Dr. Anthony Pinn, Agnes Cullen Arnold Professor of Humanities at Rice University, will collaborate with the Center to facilitate the dialogue. “The growth in the number of African Americans claiming to hold to no particular religious orientation has grown during the 21st century,” he said. “And this demographic shift raises important questions needing our attention: How does this population of nones impact the Black Church? What assumptions concerning Black Christianity are challenged by the growth in the number of Black nones?  Do we need a new vocabulary for life meaning?  Now is the time for explicit and public attention to these questions, and I can think of no institution with which I’d rather partner than BJC. It has a proven track record, and I look forward to our shared conference on these important questions.”
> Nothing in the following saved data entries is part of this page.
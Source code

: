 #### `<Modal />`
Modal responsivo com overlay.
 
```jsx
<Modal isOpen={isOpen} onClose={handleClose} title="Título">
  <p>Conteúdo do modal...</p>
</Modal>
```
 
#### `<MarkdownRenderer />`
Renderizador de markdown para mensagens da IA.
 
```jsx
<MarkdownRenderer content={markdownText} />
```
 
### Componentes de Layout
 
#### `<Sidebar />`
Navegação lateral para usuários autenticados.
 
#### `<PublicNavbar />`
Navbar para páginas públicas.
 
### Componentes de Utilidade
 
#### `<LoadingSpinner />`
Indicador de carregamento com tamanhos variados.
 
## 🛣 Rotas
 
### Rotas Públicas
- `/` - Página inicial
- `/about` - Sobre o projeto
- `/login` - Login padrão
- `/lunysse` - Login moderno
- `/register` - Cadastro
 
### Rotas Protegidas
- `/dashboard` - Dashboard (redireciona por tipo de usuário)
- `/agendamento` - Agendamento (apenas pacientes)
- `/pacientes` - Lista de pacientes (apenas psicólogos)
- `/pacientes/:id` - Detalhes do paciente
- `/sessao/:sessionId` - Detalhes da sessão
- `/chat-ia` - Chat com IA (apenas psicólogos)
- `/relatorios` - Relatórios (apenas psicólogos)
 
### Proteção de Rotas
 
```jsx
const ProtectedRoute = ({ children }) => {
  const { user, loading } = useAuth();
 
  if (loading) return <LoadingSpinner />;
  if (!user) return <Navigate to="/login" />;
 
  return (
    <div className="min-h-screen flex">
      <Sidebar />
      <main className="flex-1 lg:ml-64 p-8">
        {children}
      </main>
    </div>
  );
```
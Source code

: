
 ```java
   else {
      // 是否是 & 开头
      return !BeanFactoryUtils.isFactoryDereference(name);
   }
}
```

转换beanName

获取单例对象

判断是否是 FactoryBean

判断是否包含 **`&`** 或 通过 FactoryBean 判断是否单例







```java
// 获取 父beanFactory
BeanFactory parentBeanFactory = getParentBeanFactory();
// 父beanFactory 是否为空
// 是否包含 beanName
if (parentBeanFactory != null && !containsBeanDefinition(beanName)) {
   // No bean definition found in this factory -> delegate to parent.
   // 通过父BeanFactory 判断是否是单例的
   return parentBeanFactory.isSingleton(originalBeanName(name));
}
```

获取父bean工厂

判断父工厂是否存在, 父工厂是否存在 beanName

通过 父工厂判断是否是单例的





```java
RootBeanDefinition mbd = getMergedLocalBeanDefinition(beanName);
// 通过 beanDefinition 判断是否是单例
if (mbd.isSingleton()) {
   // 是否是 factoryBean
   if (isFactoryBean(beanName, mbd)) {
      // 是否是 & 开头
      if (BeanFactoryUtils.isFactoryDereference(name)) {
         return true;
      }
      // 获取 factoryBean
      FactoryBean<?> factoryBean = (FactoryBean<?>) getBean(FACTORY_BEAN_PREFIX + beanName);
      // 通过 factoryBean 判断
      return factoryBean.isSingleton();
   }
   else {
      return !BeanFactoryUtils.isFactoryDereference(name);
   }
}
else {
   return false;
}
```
“The BJC Center for Faith, Justice and Reconciliation will broaden the conversation about religious freedom,” Dr. Sabrina E. Dent said. “For too long, we’ve had a narrow understanding of religious freedom that has shut too many people out of the conversation. Religious freedom impacts so many issues, including voting rights. How can we ensure religious freedom without equal access to the ballot box? Who benefits when religious freedom is ideologically boxed off from other issues? These are the types of questions we ask as this work continues into a new phase.” 

The respective boards of directors of BJC (Baptist Joint Committee for Religious Liberty) and the Center for Faith, Justice, and Reconciliation enthusiastically approved BJC’s acquisition of the Center.

“I am thrilled that BJC has acquired the Center for Faith, Justice and Reconciliation,” said the Rev. Dr. Lynn Brinkley, chair of the BJC Board of Directors. “This gain will strengthen BJC’s mission, educational programming, and influence by embracing a more inclusive understanding of religious freedom. May this accomplishment lead to a more unified world that is just and reconciled.”

Most of the members of the Center’s board will now form an advisory council for the BJC Center for Faith, Justice and Reconciliation. The members are:

  • The Rev. Dr. Brad R. Braxton, President and Professor of Public Theology,  Chicago Theological Seminary and Founding Senior Pastor, The Open Church
  • The Rev. Dr. Linda McKinnish Bridges, Director of Corporate and Foundation Relations, Salem College and Former President and Founding Faculty Member, Baptist Theological Seminary at Richmond
  • Steve Law, Principal, Financial Leadership for Churches and Nonprofits, LLC
  • The Rev. Dr. Bill J. Leonard, Founding Dean and Professor of Divinity Emeritus, Wake Forest University School of Divinity 
  • Dr. Keisha E. McKenzie, Senior Vice President of Programs, Auburn Seminary
  • The Rev. Dr. Corey D. B. Walker, Interim Dean, School of Divinity and Wake Forest Professor of the Humanities, Wake Forest University
  • The Rev. Dr. Bill Wilson, Director, Center for Healthy Churches and Former Chair, Board of Trustees of Baptist Theological Seminary at Richmond

“Auburn’s partnership with the BJC Center for Faith, Justice and Reconciliation allows us to work with colleagues to convene people of faith and moral courage, to explore these questions, and to press to resolve them. We’re called to work together anchored in the best gifts of our religious, ethical, and cultural traditions and a rigorous commitment to the dignity and flourishing of all people,” said Dr. Keisha E. McKenzie. 

The Center also unveiled a new visual identity today. Click here to download graphics of the Center. “The Center’s logo embraces and evolves BJC’s own visual identity, but in new shades and new directions,” BJC Communications Director Guthrie Graves-Fitzsimmons said. “The Center will expand the conversation of religious freedom for all, and we are thrilled to work with Dr. Dent to tell the story visually and through other forms of communications.” 

###

BJC (Baptist Joint Committee for Religious Liberty) is an 87-year-old religiously based organization working to defend faith freedom for all and protect the institutional separation of church and state in the historic Baptist tradition. BJC is the home of the Christians Against Christian Nationalism campaign.